# [GIVEN ENTRIES]
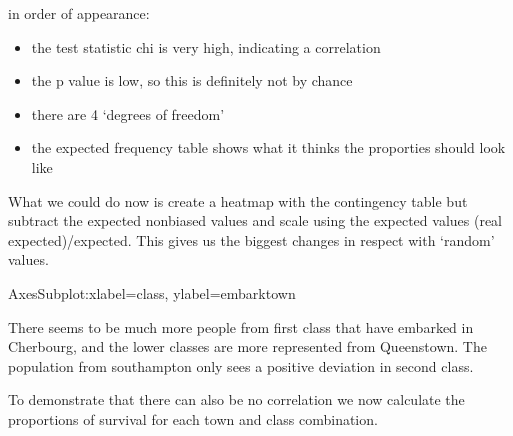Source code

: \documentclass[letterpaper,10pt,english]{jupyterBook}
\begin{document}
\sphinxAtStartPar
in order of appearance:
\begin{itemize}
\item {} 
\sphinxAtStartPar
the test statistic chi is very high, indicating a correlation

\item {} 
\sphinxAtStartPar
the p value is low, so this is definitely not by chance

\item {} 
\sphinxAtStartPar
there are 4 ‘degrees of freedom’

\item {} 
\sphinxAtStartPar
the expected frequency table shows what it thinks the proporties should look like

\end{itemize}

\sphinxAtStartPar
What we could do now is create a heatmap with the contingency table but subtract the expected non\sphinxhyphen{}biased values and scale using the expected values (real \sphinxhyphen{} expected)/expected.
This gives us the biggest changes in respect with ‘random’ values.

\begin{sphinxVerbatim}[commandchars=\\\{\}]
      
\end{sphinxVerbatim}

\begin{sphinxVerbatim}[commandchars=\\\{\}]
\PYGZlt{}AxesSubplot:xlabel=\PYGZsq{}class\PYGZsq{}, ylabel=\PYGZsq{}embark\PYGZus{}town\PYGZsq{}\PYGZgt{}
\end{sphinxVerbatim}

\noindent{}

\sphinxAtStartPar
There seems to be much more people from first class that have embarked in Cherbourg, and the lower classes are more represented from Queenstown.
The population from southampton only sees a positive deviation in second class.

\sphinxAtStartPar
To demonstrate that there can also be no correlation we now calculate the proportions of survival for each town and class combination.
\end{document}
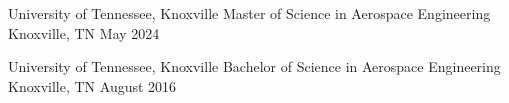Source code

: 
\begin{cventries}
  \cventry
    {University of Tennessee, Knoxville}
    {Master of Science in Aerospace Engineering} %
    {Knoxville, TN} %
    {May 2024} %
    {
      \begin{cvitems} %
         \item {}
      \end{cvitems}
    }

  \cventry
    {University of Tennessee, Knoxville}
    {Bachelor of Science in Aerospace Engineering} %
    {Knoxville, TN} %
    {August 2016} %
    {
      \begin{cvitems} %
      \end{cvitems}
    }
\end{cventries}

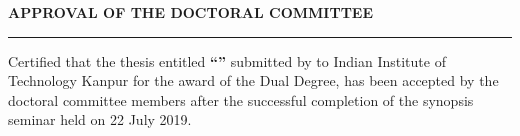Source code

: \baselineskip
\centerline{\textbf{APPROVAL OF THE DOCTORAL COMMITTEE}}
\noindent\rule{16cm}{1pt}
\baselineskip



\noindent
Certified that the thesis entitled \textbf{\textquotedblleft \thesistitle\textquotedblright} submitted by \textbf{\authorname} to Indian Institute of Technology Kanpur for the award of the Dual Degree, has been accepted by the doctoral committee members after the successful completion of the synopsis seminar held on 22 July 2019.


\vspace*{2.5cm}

# [DIRECTIONS]
The reply should contain all of the data above, word for word, with no pictures.

# [ANSWER BOX]
Source code

: \documentclass[letterpaper,10pt,english]{jupyterBook}
\begin{document}
\sphinxAtStartPar
in order of appearance:
\begin{itemize}
\item {} 
\sphinxAtStartPar
the test statistic chi is very high, indicating a correlation

\item {} 
\sphinxAtStartPar
the p value is low, so this is definitely not by chance

\item {} 
\sphinxAtStartPar
there are 4 ‘degrees of freedom’

\item {} 
\sphinxAtStartPar
the expected frequency table shows what it thinks the proporties should look like

\end{itemize}

\sphinxAtStartPar
What we could do now is create a heatmap with the contingency table but subtract the expected non\sphinxhyphen{}biased values and scale using the expected values (real \sphinxhyphen{} expected)/expected.
This gives us the biggest changes in respect with ‘random’ values.

\begin{sphinxVerbatim}[commandchars=\\\{\}]
      
\end{sphinxVerbatim}

\begin{sphinxVerbatim}[commandchars=\\\{\}]
\PYGZlt{}AxesSubplot:xlabel=\PYGZsq{}class\PYGZsq{}, ylabel=\PYGZsq{}embark\PYGZus{}town\PYGZsq{}\PYGZgt{}
\end{sphinxVerbatim}

\noindent{}

\sphinxAtStartPar
There seems to be much more people from first class that have embarked in Cherbourg, and the lower classes are more represented from Queenstown.
The population from southampton only sees a positive deviation in second class.

\sphinxAtStartPar
To demonstrate that there can also be no correlation we now calculate the proportions of survival for each town and class combination.
\end{document}
Source code

: 
\begin{cventries}
  \cventry
    {University of Tennessee, Knoxville}
    {Master of Science in Aerospace Engineering} %
    {Knoxville, TN} %
    {May 2024} %
    {
      \begin{cvitems} %
         \item {}
      \end{cvitems}
    }

  \cventry
    {University of Tennessee, Knoxville}
    {Bachelor of Science in Aerospace Engineering} %
    {Knoxville, TN} %
    {August 2016} %
    {
      \begin{cvitems} %
      \end{cvitems}
    }
\end{cventries}

Source code

: \baselineskip
\centerline{\textbf{APPROVAL OF THE DOCTORAL COMMITTEE}}
\noindent\rule{16cm}{1pt}
\baselineskip



\noindent
Certified that the thesis entitled \textbf{\textquotedblleft \thesistitle\textquotedblright} submitted by \textbf{\authorname} to Indian Institute of Technology Kanpur for the award of the Dual Degree, has been accepted by the doctoral committee members after the successful completion of the synopsis seminar held on 22 July 2019.


\vspace*{2.5cm}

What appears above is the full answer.